## Task statement
The answer must consist of every line in the data that contains "admin".

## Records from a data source
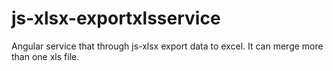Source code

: # js-xlsx-exportxlsservice
Angular service that through js-xlsx export data to excel. It can merge more than one xls file.
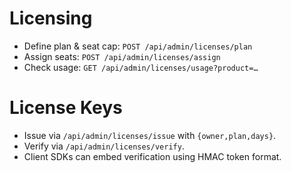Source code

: # Licensing
- Define plan & seat cap: `POST /api/admin/licenses/plan`
- Assign seats: `POST /api/admin/licenses/assign`
- Check usage: `GET /api/admin/licenses/usage?product=…`
# License Keys
- Issue via `/api/admin/licenses/issue` with `{owner,plan,days}`.
- Verify via `/api/admin/licenses/verify`.
- Client SDKs can embed verification using HMAC token format.
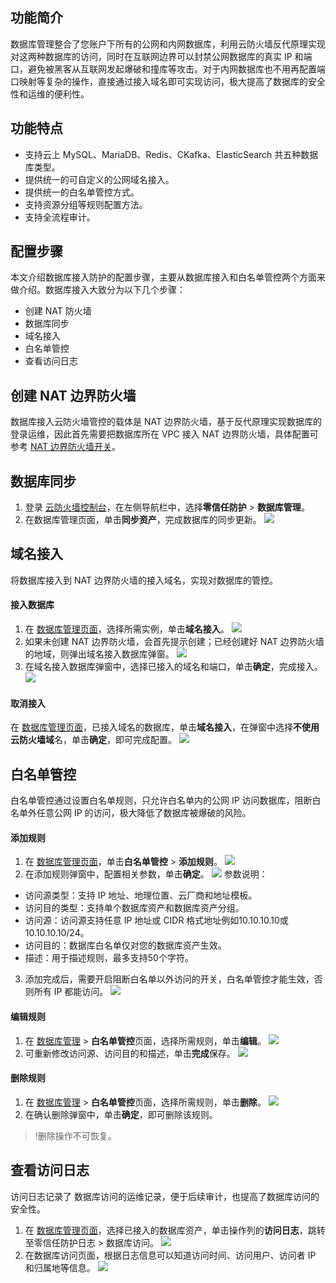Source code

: ## 功能简介
数据库管理整合了您账户下所有的公网和内网数据库，利用云防火墙反代原理实现对这两种数据库的访问，同时在互联网边界可以封禁公网数据库的真实 IP 和端口，避免被黑客从互联网发起爆破和撞库等攻击。对于内网数据库也不用再配置端口映射等复杂的操作，直接通过接入域名即可实现访问，极大提高了数据库的安全性和运维的便利性。

## 功能特点 
- 支持云上 MySQL、MariaDB、Redis、CKafka、ElasticSearch 共五种数据库类型。
- 提供统一的可自定义的公网域名接入。
- 提供统一的白名单管控方式。
- 支持资源分组等规则配置方法。
- 支持全流程审计。

## 配置步骤
本文介绍数据库接入防护的配置步骤，主要从数据库接入和白名单管控两个方面来做介绍。数据库接入大致分为以下几个步骤：
<dx-steps>
- 创建 NAT 防火墙
- 数据库同步
- 域名接入
- 白名单管控
- 查看访问日志
</dx-steps>

## 创建 NAT 边界防火墙[](id:NAT)
数据库接入云防火墙管控的载体是 NAT 边界防火墙，基于反代原理实现数据库的登录运维，因此首先需要把数据库所在 VPC 接入 NAT 边界防火墙，具体配置可参考 [NAT 边界防火墙开关](https://cloud.tencent.com/document/product/1132/46929)。


## 数据库同步
1. 登录 [云防火墙控制台](https://console.cloud.tencent.com/cfw/identityauth)，在左侧导航栏中，选择**零信任防护** > **数据库管理**。
2. 在数据库管理页面，单击**同步资产**，完成数据库的同步更新。
![](https://qcloudimg.tencent-cloud.cn/raw/859a1c5970eae60ed04c4ba88225f75c.png)


## 域名接入 
将数据库接入到 NAT 边界防火墙的接入域名，实现对数据库的管控。
#### 接入数据库
1. 在 [数据库管理页面](https://console.cloud.tencent.com/cfw/identityauth/database)，选择所需实例，单击**域名接入**。
![](https://qcloudimg.tencent-cloud.cn/raw/0daef46e902dbc9effe2aa7047ab303a.png)
2. 如果未创建 NAT 边界防火墙，会首先提示创建；已经创建好 NAT 边界防火墙的地域，则弹出域名接入数据库弹窗。
![](https://qcloudimg.tencent-cloud.cn/raw/ef07c90e1d16c402793b0c73982cf385.png)
3. 在域名接入数据库弹窗中，选择已接入的域名和端口，单击**确定**，完成接入。
![](https://qcloudimg.tencent-cloud.cn/raw/17003389a88a58fa776368c8b7139a65.png)

#### 取消接入
在 [数据库管理页面](https://console.cloud.tencent.com/cfw/identityauth/database)，已接入域名的数据库，单击**域名接入**，在弹窗中选择**不使用云防火墙域**名，单击**确定**，即可完成配置。
![](https://qcloudimg.tencent-cloud.cn/raw/ba32c9850d0f14334c062c4cf80ceae7.png)

## 白名单管控
白名单管控通过设置白名单规则，只允许白名单内的公网 IP 访问数据库，阻断白名单外任意公网 IP 的访问，极大降低了数据库被爆破的风险。

#### 添加规则
1. 在 [数据库管理页面](https://console.cloud.tencent.com/cfw/identityauth/database)，单击**白名单管控** > **添加规则**。
![](https://qcloudimg.tencent-cloud.cn/raw/aacc98433e7f794ea2a99870eed0e2cd.png)
2. 在添加规则弹窗中，配置相关参数，单击**确定**。
![](https://qcloudimg.tencent-cloud.cn/raw/2665fe336598338b64d048d81890af61.png)
参数说明：
 - 访问源类型：支持 IP 地址、地理位置、云厂商和地址模板。
 - 访问目的类型：支持单个数据库资产和数据库资产分组。
 - 访问源：访问源支持任意 IP 地址或 CIDR 格式地址例如10.10.10.10或10.10.10.10/24。
 - 访问目的：数据库白名单仅对您的数据库资产生效。
 - 描述：用于描述规则，最多支持50个字符。
3. 添加完成后，需要开启阻断白名单以外访问的开关，白名单管控才能生效，否则所有 IP 都能访问。
![](https://qcloudimg.tencent-cloud.cn/raw/e74e9a7969cce645928e3d18e6b00b05.png)

#### 编辑规则
1. 在 [数据库管理](https://console.cloud.tencent.com/cfw/identityauth/database) > **白名单管控**页面，选择所需规则，单击**编辑**。
![](https://qcloudimg.tencent-cloud.cn/raw/1131c209925a49eb3f61325f835ca2f5.png)
2. 可重新修改访问源、访问目的和描述，单击**完成**保存。
![](https://qcloudimg.tencent-cloud.cn/raw/5414e03f016a431f568bc9ef04f4b43c.png)

#### 删除规则
1. 在 [数据库管理](https://console.cloud.tencent.com/cfw/identityauth/database) > **白名单管控**页面，选择所需规则，单击**删除**。
![](https://qcloudimg.tencent-cloud.cn/raw/17a2fe8967b2d982c313c4e31c963e4d.png)
2. 在确认删除弹窗中，单击**确定**，即可删除该规则。
>!删除操作不可恢复。
>

## 查看访问日志
访问日志记录了 数据库访问的运维记录，便于后续审计，也提高了数据库访问的安全性。
1. 在 [数据库管理页面](https://console.cloud.tencent.com/cfw/identityauth/database)，选择已接入的数据库资产，单击操作列的**访问日志**，跳转至零信任防护日志 > 数据库访问。
![](https://qcloudimg.tencent-cloud.cn/raw/5ff60195fa5b7d8bbbe591f0f161c77e.png)
2. 在数据库访问页面，根据日志信息可以知道访问时间、访问用户、访问者 IP 和归属地等信息。
![](https://qcloudimg.tencent-cloud.cn/raw/db7d7ab5093ed53fdff6780da0390aa9.png)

## The completed task
- Define plan & seat cap: `POST /api/admin/licenses/plan`
- Assign seats: `POST /api/admin/licenses/assign`
- Check usage: `GET /api/admin/licenses/usage?product=…`
- Issue via `/api/admin/licenses/issue` with `{owner,plan,days}`.
- Verify via `/api/admin/licenses/verify`.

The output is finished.